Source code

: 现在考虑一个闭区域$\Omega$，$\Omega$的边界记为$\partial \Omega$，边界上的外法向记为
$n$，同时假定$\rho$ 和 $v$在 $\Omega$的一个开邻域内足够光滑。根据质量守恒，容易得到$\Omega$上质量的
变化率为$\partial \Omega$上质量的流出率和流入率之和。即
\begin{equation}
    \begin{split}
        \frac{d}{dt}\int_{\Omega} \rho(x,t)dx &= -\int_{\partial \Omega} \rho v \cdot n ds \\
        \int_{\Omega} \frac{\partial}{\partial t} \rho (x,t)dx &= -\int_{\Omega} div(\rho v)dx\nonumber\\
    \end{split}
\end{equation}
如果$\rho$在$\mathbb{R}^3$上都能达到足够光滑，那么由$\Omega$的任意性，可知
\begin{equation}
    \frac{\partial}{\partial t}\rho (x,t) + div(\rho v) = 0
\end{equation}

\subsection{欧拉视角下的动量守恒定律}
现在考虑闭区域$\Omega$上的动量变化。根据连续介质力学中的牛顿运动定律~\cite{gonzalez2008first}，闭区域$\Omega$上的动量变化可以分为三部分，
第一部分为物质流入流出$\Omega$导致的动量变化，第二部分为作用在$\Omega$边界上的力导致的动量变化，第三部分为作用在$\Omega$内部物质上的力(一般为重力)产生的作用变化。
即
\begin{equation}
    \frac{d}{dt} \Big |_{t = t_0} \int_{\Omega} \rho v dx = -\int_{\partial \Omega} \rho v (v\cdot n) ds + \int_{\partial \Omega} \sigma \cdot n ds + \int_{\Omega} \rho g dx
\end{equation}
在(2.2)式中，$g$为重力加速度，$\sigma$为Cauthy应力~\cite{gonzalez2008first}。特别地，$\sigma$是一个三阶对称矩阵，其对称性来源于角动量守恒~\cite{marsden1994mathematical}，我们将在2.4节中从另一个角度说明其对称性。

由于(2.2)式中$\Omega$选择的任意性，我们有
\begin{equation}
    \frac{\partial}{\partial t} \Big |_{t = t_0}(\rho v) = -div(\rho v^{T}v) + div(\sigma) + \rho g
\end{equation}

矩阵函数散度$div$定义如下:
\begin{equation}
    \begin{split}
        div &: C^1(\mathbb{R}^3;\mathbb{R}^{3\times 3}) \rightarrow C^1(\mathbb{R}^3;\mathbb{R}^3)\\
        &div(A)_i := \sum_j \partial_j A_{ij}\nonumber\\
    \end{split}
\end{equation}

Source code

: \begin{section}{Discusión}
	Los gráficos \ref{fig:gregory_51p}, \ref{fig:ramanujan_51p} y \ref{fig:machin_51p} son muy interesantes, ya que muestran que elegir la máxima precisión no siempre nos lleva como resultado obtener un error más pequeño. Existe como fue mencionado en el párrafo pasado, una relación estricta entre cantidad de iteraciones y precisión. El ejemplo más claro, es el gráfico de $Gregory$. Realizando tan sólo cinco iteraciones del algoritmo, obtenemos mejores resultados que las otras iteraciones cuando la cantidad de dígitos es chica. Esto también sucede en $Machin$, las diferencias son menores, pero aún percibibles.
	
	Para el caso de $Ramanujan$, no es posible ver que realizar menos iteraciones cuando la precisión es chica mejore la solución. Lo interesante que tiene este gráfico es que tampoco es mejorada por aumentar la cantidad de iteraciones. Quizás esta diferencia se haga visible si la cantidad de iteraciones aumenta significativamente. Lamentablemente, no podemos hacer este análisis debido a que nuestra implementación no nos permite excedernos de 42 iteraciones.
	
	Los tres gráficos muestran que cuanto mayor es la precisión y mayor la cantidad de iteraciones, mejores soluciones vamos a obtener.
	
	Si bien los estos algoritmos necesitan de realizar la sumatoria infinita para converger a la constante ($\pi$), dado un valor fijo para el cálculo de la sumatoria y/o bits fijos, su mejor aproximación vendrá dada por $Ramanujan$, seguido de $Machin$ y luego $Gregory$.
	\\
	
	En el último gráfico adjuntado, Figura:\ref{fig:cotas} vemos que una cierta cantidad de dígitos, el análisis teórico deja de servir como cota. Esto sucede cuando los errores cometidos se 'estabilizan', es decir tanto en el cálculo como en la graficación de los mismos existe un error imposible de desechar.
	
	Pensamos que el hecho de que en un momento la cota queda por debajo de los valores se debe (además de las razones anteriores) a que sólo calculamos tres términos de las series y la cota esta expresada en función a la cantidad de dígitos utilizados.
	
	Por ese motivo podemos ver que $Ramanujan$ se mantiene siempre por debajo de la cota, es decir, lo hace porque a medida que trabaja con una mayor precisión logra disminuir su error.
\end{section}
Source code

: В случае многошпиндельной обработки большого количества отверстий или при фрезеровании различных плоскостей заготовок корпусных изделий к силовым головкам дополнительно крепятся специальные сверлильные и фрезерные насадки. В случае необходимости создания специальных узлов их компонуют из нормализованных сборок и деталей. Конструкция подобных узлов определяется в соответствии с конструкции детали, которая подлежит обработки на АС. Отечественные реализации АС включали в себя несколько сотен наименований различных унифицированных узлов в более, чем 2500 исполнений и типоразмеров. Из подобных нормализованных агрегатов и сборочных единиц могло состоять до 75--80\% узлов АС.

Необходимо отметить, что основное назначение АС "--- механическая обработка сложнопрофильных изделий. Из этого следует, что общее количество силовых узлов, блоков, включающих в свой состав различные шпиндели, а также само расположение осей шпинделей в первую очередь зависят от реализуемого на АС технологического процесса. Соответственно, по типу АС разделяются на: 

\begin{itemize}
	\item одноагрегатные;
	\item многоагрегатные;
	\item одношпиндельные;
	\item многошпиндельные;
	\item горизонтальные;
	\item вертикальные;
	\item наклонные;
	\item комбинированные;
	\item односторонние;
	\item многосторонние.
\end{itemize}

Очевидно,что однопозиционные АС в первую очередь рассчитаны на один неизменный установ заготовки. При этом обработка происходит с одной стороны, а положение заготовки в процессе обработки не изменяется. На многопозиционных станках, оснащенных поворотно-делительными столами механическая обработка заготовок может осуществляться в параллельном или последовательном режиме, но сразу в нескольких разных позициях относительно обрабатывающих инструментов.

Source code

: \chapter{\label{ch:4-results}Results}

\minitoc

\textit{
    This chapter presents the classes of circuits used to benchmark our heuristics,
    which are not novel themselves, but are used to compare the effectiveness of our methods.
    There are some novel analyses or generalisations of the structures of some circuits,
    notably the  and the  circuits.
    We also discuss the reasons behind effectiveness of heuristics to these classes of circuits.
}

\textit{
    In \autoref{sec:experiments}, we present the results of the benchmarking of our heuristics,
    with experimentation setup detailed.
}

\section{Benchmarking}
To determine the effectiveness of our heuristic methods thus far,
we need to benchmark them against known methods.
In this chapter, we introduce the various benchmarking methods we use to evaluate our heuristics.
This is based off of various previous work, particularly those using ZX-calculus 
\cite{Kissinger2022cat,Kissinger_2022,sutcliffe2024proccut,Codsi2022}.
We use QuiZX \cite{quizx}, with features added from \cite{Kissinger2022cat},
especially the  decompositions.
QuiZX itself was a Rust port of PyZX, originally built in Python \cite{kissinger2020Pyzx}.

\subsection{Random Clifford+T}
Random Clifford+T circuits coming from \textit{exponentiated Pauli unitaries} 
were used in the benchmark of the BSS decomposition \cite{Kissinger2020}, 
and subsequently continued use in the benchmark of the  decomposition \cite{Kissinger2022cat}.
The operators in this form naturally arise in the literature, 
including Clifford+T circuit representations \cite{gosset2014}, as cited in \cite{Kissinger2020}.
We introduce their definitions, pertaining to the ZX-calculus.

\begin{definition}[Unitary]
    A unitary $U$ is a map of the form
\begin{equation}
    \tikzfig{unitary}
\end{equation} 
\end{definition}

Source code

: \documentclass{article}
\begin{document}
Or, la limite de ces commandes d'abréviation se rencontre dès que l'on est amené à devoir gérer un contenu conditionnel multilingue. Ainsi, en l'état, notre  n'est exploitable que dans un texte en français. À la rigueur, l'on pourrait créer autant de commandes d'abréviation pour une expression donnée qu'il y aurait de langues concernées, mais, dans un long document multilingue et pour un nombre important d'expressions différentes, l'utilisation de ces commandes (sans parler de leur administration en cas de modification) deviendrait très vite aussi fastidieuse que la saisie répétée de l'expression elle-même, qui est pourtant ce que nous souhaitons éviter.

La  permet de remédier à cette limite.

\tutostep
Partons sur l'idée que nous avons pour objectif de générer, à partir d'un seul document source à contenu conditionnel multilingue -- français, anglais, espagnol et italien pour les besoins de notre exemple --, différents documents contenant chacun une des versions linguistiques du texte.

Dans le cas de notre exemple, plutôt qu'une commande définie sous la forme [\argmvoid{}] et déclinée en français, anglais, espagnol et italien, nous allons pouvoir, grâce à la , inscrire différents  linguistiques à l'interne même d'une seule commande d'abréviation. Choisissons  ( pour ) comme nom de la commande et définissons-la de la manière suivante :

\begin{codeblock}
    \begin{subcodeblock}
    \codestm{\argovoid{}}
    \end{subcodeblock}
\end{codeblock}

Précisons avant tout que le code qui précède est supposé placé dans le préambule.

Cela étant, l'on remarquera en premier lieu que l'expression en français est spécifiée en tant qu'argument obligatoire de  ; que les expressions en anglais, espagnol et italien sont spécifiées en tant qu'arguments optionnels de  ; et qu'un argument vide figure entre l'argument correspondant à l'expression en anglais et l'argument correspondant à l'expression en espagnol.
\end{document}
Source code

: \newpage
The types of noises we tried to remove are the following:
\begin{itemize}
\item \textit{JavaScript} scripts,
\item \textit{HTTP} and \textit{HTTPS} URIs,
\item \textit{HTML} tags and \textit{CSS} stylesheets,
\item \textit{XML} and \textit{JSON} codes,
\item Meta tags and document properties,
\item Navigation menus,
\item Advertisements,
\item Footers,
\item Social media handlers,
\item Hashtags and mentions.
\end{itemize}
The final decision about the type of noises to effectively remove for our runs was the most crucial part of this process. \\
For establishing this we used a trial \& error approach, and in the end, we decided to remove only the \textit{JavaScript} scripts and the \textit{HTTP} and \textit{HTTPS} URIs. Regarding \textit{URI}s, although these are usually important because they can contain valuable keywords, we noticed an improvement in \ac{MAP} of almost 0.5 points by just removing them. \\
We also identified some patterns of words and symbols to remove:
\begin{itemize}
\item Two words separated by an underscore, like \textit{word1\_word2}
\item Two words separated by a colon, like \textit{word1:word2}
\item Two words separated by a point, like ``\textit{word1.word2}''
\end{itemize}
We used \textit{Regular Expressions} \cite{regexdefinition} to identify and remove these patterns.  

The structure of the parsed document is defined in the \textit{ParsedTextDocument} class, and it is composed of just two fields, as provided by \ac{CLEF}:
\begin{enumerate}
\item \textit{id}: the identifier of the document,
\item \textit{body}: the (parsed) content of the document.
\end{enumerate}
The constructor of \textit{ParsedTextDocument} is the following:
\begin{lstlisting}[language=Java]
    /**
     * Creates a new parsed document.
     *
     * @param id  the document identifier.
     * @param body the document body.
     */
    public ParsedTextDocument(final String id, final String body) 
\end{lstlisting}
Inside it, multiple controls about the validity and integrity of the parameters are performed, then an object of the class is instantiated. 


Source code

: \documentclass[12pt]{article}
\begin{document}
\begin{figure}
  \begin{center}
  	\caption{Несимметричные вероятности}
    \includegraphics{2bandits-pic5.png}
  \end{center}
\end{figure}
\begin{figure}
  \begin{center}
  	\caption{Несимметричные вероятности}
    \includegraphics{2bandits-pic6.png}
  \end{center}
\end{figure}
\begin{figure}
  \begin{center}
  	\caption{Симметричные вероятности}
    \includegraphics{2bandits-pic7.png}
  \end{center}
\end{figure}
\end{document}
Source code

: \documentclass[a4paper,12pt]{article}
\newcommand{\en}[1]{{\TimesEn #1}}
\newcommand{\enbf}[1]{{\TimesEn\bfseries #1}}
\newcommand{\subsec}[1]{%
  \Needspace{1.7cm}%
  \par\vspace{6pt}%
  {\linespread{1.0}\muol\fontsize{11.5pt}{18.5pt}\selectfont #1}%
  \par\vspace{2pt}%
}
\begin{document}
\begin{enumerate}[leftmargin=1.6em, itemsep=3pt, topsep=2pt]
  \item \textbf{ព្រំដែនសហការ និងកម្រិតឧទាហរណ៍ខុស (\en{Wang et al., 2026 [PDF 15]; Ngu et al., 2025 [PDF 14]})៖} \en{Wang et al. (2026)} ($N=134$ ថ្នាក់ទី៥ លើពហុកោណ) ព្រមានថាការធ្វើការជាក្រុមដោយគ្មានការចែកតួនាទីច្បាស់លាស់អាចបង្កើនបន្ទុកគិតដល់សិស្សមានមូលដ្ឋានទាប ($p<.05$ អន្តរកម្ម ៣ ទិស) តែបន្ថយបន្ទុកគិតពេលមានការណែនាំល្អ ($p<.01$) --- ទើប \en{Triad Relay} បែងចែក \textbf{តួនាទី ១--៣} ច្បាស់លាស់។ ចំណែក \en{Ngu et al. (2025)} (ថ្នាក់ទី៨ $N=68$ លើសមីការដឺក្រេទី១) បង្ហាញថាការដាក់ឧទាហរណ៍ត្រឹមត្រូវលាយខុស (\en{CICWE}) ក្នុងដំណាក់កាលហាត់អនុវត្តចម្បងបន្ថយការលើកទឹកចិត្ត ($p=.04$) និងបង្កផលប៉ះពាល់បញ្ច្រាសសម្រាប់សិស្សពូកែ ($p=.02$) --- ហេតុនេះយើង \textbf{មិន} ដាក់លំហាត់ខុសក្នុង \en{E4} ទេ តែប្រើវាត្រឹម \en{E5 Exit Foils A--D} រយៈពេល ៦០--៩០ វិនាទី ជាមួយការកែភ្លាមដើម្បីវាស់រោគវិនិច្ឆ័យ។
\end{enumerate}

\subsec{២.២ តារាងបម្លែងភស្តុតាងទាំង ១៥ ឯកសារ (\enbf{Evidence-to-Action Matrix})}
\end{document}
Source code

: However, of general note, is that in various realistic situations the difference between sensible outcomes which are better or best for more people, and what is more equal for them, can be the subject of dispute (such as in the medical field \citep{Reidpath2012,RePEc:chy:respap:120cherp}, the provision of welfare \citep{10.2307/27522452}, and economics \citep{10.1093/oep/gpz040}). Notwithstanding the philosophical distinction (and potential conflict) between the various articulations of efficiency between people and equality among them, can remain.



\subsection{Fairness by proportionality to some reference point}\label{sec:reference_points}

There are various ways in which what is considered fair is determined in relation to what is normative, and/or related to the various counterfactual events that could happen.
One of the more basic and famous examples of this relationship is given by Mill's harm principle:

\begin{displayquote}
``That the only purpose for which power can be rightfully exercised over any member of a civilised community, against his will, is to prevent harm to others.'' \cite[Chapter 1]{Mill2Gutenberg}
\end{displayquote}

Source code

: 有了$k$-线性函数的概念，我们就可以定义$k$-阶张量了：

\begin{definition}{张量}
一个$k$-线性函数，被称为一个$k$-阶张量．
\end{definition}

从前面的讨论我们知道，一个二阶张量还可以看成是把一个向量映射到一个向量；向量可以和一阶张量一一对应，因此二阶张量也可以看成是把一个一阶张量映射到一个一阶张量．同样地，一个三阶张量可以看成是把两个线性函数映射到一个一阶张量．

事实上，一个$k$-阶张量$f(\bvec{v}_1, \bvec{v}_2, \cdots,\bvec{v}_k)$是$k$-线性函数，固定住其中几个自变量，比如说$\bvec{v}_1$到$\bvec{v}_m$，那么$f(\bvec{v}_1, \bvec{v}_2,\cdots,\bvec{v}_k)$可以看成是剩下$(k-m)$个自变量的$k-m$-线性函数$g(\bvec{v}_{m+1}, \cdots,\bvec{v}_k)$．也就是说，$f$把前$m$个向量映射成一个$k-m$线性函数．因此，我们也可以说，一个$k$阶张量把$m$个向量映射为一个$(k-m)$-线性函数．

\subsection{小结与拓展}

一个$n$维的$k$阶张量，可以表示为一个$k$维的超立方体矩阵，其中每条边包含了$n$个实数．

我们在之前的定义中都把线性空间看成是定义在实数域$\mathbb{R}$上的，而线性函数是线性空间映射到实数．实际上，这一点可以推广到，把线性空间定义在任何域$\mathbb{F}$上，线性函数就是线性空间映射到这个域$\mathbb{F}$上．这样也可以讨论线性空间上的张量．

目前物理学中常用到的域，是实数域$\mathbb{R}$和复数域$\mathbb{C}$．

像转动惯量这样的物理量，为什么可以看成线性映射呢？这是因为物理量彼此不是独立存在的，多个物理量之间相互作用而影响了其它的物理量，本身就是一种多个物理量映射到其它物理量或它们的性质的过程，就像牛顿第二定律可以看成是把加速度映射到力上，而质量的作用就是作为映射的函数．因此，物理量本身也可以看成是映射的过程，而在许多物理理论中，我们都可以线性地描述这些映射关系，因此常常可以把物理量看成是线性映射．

=======

*Activity*
In the records above, locate each line with the word "identifier". Copy all such lines.

*Output for this task*
\item \textit{id}: the identifier of the document,
     * @param id  the document identifier.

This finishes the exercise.